The Vice President's Remarks at a Luncheon for Congressional Candidate Dave McSweeney in Chicago, Illinois

June 23, 2006

Hilton Chicago
Chicago, Illinois

12:23 P.M. CDT

THE VICE PRESIDENT: Thank you. (Applause.) Thank you. Well, thank you, David. I appreciate your kind words and that warm welcome. It's great to be back in Chicago, a city I love to visit. I explained earlier to some friends our daughter and her husband lived here for three years while she went to school at the University of Chicago. And our oldest granddaughter was born here. So we used to get here a lot and always -- always enjoy coming back to a great city.

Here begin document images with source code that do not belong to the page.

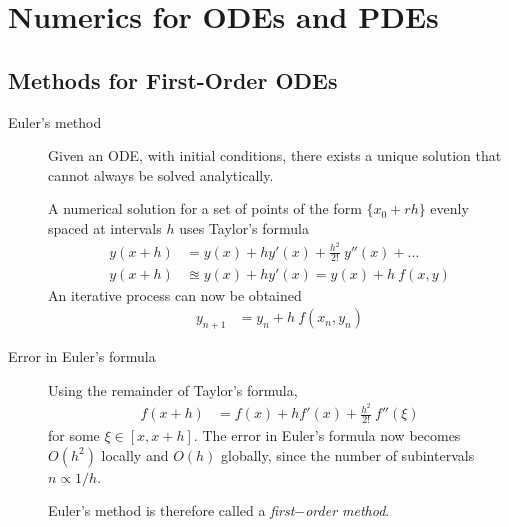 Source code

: \chapter{Numerics for ODEs and PDEs}

\section{Methods for First-Order ODEs}

\begin{description}
    \item[Euler's method] Given an ODE, with initial conditions, there exists a unique
        solution that cannot always be solved analytically. \par
        A numerical solution for a set of points of the form $ \{x_0 + rh\} $ evenly
        spaced at intervals $ h $ uses Taylor's formula
        \begin{align}
            y(x + h) & = y(x) + hy'(x) + \frac{h^2}{2!}\ y''(x) + \dots \\
            y(x+h)   & \approxeq y(x) + hy'(x) = y(x) + h\ f(x,y)
        \end{align}
        An iterative process can now be obtained
        \begin{align}
            y_{n+1} & = y_n + h\ f(x_n, y_n)
        \end{align}

    \item[Error in Euler's formula] Using the remainder of Taylor's formula,
        \begin{align}
            f(x + h) & = f(x) + hf'(x) + \frac{h^2}{2!}\ f''(\xi)
        \end{align}
        for some $ \xi \in [x, x+h] $. The error in Euler's formula now becomes
        $ O(h^2) $ locally and $ O(h) $ globally, since the number of subintervals
        $ n \propto 1/h $. \par
        Euler's method is therefore called a \emph{first$-$order method}.


\end{description}
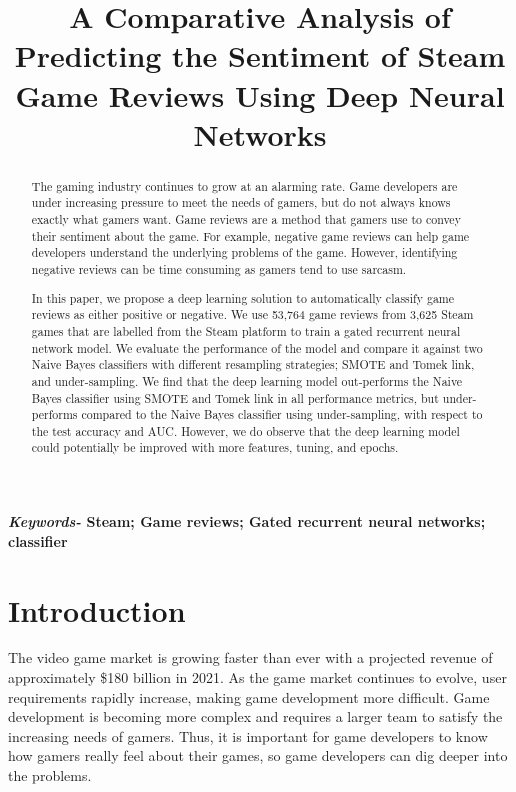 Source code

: \documentclass[conference]{IEEEtran}
\begin{document}
\title{A Comparative Analysis of Predicting the Sentiment of Steam Game Reviews Using Deep Neural Networks}




\author{
}

\maketitle

\begin{abstract}
	The gaming industry continues to grow at an alarming rate. Game developers are under increasing pressure to meet the needs of gamers, but do not always knows exactly what gamers want. Game reviews are a method that gamers use to convey their sentiment about the game. For example, negative game reviews can help game developers understand the underlying problems of the game. However, identifying negative reviews can be time consuming as gamers tend to use sarcasm. 
		
	In this paper, we propose a deep learning solution to automatically classify game reviews as either positive or negative. We use 53,764 game reviews from 3,625 Steam games that are labelled from the Steam platform to train a gated recurrent neural network model. We evaluate the performance of the model and compare it against two Naive Bayes classifiers with different resampling strategies; SMOTE and Tomek link, and under-sampling. We find that the deep learning model out-performs the Naive Bayes classifier using SMOTE and Tomek link in all performance metrics, but under-performs compared to the Naive Bayes classifier using under-sampling, with respect to the test accuracy and AUC. However, we do observe that the deep learning model could potentially be improved with more features, tuning, and epochs.
\end{abstract}
\textbf{\textit{Keywords-} Steam; Game reviews; Gated recurrent neural networks; classifier}

\section{Introduction}
\label{sec:intro}
The video game market is growing faster than ever with a projected revenue of approximately \$180 billion in 2021. As the game market continues to evolve, user requirements rapidly increase, making game development more difficult. Game development is becoming more complex and requires a larger team to satisfy the increasing needs of gamers. Thus, it is important for game developers to know how gamers really feel about their games, so game developers can dig deeper into the problems.
\end{document}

I've looked forward to the trip, and to joining all of you and the next Congressman for the eighth district, Dave McSweeney. (Applause.) And I bring good wishes to all of you from the President of the United States, George W. Bush. (Applause.)

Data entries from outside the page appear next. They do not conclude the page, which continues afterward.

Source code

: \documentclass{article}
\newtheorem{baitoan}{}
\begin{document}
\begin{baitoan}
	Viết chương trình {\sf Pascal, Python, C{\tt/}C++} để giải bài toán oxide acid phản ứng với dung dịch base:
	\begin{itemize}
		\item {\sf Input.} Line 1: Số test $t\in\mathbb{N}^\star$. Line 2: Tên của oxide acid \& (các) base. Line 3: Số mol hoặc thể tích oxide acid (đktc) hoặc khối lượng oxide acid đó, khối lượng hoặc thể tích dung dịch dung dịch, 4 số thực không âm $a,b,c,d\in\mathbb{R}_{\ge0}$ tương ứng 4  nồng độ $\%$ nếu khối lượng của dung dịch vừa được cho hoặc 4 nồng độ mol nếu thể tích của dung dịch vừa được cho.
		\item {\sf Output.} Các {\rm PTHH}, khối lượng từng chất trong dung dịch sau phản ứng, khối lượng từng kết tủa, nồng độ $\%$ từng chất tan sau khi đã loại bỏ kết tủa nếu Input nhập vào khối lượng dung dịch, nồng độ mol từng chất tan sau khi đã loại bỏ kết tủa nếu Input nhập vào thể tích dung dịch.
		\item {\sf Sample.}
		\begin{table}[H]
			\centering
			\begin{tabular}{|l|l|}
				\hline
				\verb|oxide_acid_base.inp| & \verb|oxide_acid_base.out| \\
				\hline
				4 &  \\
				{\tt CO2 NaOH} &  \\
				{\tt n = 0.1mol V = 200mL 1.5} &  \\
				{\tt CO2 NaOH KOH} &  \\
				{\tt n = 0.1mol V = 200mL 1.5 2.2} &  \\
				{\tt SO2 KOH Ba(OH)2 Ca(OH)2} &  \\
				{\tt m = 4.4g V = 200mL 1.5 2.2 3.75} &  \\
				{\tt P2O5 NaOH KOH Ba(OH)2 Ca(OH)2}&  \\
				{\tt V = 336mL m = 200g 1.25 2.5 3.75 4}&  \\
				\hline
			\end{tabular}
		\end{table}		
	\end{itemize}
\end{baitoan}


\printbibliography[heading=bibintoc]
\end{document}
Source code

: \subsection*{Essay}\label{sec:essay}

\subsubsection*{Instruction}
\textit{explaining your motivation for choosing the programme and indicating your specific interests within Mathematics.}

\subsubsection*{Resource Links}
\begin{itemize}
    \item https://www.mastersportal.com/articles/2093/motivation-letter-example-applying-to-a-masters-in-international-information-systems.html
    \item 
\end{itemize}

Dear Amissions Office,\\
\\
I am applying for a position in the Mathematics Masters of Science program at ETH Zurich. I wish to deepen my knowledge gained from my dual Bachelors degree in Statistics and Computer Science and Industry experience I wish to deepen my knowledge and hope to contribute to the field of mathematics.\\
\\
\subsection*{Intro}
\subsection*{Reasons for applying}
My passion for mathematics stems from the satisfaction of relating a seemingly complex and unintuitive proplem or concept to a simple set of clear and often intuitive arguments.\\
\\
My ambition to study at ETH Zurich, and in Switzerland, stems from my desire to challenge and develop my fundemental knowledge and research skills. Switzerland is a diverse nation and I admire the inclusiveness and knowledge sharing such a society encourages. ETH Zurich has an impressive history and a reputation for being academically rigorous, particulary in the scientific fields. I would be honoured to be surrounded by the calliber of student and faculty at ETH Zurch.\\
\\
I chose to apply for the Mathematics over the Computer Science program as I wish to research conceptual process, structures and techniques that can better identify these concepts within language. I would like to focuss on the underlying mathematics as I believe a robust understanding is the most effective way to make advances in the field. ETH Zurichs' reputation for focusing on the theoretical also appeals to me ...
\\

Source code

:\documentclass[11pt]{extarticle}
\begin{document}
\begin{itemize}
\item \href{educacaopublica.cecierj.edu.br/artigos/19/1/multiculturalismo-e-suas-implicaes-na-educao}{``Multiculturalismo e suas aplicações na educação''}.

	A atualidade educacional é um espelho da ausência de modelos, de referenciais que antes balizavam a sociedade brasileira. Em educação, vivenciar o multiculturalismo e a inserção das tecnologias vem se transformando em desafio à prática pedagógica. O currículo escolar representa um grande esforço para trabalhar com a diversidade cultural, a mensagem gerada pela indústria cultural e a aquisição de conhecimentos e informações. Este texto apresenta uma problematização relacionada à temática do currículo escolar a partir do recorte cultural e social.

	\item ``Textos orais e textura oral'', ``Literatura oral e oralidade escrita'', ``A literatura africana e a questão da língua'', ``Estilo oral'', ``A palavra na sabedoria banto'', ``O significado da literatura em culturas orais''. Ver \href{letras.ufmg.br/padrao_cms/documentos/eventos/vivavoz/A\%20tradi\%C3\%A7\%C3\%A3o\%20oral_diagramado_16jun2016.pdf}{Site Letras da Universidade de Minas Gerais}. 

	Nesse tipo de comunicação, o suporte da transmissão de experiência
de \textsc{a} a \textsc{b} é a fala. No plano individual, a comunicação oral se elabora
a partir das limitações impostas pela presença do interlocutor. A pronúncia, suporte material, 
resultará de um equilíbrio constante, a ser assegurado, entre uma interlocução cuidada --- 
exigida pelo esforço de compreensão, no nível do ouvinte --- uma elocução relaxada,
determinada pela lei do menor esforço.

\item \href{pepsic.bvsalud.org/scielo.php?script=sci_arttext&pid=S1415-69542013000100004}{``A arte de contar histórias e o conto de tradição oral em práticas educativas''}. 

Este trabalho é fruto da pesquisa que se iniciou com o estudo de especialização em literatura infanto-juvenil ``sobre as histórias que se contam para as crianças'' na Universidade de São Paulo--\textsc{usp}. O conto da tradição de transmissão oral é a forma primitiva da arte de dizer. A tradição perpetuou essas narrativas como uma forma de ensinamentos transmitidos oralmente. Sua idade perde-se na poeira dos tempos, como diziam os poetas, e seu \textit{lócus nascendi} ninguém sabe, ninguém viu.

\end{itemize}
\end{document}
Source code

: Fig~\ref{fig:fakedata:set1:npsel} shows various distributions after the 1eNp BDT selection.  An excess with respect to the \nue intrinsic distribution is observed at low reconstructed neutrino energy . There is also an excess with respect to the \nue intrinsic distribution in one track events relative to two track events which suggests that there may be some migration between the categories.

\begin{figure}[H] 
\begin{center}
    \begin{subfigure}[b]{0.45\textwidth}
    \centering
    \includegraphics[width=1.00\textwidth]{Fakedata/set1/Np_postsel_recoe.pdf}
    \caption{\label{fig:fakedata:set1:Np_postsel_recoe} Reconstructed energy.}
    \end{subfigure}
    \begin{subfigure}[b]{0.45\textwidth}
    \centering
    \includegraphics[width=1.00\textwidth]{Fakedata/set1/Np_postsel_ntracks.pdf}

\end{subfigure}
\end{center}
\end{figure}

I'm delighted to join you in giving strong support to Dave in his campaign for Congress. He has deep roots in this part of the country. He's a person who clearly speaks with conviction. He's an active citizen, a common-sense conservative. And he knows the issues, he understands the needs of the eighth district, and he's perfectly in tune with the values of the people who live here. This is the kind of man who belongs in the United States Congress, and there's no doubt in my mind that Dave is on the road to victory on the 7th of November. (Applause.)

It's important that we elect public servants like Dave because these are times of incredible consequence for our nation. In the last five-and-a-half years we've seen an unprecedented series challenges. We've experienced war, national emergency, economic recession, corporate scandals, historic natural disasters. And yet we've faced up to those changes -- challenges. We've shown our strength as a people. And America is a stronger and a better nation.

When the President and I came to office, we inherited an economy that was heading into recession. But we took bold action to turn it around -- and because we acted, the nation's economy today is healthy and vigorous -- and in 2005 it grew faster than any other major industrialized nation in the world.

Since August 2003, America has created over 5.3 million new jobs. The national unemployment rate is 4.6 percent -- lower than the average rate of the 1970s, the 1980s, or the 1990s. Productivity is strong. Household net worth is at an all-time high.

The current expansion is also translating into higher than projected federal revenues, as we knew would happen. There is no mystery to this. Over the last several generations, there have been three major tax cuts in the country -- in the 1960s under President Kennedy, in the 1980s under President Reagan, and now under President Bush. All three resulted in sustained growth, in new jobs, and new wealth across the country. The evidence is in -- the best tax policy for America is found in the wisdom of John F. Kennedy, Ronald Reagan, and George W. Bush.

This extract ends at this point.